Global trajectory and spatiotemporal epidemiological landscape of multidrug-resistant tuberculosis of spanning 46 years (1990–2035): implications for achieving global end TB goals
Yunbin Yang, Aoran Yang, Renzhong Li, Wei Su, Jiawen Jiang, Liangli Liu, Yunzhou Ruan, Lin Xu

TL;DR
This study maps the global rise and spread of drug-resistant tuberculosis from 1990 to 2035, showing it remains a major public health threat, especially in sub-Saharan Africa and among vulnerable groups.
Contribution
The paper provides the first 46-year spatiotemporal analysis of MDR-TB, projecting future trends and identifying persistent hotspots and demographic patterns.
Findings
MDR-TB incidence peaked in 2000 and has since declined, but absolute cases are projected to rise to 480,000 by 2035 due to population growth.

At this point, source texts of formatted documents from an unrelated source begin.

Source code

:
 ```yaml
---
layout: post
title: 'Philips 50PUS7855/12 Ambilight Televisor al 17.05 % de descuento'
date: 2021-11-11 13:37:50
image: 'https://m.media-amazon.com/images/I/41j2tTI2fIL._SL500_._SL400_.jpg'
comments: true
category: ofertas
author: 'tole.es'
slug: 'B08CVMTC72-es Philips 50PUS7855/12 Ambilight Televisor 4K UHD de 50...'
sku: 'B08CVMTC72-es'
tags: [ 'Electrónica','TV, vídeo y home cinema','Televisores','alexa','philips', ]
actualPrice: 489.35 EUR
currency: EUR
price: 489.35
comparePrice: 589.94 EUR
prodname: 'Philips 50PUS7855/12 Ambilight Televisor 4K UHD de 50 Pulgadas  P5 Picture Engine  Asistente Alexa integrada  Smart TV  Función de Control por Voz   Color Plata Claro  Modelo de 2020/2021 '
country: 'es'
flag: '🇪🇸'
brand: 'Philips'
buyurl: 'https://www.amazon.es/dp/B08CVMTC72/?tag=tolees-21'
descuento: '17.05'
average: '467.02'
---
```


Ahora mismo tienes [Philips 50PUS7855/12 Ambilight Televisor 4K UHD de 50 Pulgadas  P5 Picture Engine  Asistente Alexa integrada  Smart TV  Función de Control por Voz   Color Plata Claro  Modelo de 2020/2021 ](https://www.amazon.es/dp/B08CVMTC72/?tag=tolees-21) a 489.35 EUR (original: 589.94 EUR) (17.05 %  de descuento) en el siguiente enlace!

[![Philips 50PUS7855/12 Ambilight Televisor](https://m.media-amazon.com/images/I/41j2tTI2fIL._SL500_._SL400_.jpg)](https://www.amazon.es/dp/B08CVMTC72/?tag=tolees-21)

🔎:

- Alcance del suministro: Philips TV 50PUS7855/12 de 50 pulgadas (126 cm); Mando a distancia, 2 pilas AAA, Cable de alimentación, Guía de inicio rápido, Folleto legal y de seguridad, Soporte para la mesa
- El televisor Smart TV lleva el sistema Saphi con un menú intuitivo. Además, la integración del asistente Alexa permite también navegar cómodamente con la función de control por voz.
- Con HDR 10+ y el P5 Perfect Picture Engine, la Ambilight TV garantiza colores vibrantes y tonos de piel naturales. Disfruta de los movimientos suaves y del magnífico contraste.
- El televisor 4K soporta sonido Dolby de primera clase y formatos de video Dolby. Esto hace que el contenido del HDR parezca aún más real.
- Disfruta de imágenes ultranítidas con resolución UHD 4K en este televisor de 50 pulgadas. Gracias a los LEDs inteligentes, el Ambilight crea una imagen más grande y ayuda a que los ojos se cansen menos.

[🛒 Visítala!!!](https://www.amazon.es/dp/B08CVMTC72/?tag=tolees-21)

Sub-Saharan Africa remains a hyperendemic region with high MDR-TB rates, particularly in Somalia.
Males and older adults are disproportionately affected, with males showing a sharper incidence increase and slower decline.
Abstract
Although MDR-TB is recognized as a significant threat, systematic descriptions of its long-term (>30 years) global spatiotemporal evolution patterns are still limited. This study conducted a 46-year spatiotemporal analysis of global MDR-TB (1990–2035) to provide key evidence for evaluating and refining the WHO End TB Strategy. We used Global Burden of Disease data to identify identified temporal inflection points in ASIR, ASDR, and DALYs using Joinpoint regression. Spatial clustering was quantified using Moran’s I and Getis-Ord hotspot analysis. A Bayesian age-period-cohort model projected MDR-TB incidence from 2022 to 2035. The male-to-female ratio was approximately 1.5:1. Incidence was highest at 30–60 years, deaths at 60+, DALYs peak at 45–60; children under 14 years of age significantly affected. ASIR rose from 0.97/100 k (1990) to 6.39/100 k (2000), then declined (APC: −3.15%)…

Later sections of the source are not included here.